- **Directions for this task**: The required result is the number of lines below that hold the word "Filme", stated without anything else.

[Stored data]
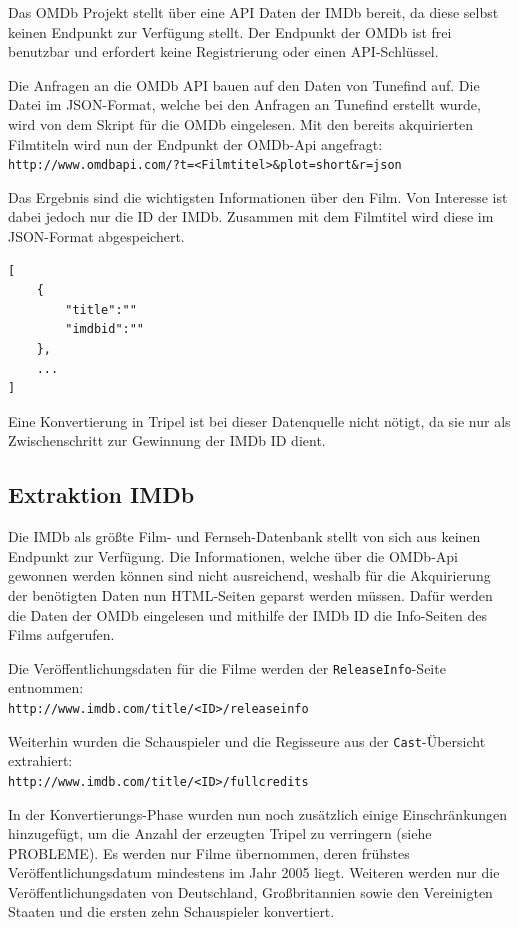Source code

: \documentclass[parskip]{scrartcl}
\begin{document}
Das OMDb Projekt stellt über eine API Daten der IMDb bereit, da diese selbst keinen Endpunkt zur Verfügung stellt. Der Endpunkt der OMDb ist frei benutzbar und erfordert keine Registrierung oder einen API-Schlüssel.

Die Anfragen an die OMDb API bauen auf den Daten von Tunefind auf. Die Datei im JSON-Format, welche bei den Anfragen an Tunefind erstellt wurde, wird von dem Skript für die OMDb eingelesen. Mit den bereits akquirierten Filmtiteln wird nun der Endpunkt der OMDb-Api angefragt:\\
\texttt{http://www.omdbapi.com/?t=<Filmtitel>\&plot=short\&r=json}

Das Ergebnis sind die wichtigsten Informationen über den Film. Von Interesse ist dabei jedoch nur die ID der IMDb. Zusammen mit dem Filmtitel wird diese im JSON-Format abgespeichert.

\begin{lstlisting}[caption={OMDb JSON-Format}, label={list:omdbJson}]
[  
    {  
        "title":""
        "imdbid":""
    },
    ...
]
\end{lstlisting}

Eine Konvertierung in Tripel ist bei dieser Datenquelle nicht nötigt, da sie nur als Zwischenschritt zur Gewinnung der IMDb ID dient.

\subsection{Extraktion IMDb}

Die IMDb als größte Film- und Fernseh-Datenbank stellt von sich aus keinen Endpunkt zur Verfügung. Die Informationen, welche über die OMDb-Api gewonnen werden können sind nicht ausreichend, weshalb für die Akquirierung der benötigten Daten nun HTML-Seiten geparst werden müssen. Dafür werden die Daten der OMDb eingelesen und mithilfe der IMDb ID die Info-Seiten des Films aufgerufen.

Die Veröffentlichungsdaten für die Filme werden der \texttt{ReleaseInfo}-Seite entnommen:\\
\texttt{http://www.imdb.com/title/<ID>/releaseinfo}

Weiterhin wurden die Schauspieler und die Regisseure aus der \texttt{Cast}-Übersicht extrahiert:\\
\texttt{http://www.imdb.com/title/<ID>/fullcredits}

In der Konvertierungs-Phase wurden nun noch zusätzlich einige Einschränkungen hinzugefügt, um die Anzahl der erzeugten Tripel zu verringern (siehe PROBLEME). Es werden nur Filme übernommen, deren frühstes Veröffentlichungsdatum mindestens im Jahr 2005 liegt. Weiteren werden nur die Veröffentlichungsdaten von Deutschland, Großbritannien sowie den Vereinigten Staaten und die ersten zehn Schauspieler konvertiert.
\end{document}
...
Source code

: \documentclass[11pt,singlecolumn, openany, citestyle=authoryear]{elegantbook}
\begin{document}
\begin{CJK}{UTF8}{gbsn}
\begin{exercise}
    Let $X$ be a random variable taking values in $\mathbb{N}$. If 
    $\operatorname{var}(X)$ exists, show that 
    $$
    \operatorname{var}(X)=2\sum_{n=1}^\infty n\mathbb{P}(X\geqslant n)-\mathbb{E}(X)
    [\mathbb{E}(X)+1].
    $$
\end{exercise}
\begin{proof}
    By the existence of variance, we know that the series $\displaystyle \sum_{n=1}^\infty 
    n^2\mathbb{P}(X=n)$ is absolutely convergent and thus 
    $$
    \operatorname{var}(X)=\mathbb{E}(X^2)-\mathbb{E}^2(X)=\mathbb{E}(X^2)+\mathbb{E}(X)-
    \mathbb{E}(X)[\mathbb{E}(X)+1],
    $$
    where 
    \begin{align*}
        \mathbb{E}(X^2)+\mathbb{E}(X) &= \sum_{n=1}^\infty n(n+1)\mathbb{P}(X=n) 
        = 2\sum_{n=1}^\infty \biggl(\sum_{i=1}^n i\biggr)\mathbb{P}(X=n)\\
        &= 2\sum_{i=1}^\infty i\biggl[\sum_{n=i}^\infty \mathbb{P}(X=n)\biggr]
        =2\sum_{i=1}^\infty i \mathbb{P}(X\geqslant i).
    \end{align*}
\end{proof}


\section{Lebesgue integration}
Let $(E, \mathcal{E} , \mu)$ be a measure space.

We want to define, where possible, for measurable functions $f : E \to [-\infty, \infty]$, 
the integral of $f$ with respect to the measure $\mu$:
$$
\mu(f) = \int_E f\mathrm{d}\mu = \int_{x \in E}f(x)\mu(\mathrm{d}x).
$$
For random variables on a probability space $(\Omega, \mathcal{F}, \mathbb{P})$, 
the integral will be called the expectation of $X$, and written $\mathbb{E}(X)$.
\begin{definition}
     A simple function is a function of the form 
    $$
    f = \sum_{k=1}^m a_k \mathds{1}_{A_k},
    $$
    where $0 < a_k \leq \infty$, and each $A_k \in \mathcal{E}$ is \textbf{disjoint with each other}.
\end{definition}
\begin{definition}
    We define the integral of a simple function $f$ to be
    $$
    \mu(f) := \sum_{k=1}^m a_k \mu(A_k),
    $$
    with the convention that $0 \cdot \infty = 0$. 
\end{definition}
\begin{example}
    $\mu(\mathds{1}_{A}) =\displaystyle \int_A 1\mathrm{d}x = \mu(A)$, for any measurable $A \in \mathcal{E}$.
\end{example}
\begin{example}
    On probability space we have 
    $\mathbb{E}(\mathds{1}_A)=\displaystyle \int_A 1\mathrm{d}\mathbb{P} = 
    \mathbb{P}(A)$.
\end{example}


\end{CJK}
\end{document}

- **Task output**: 2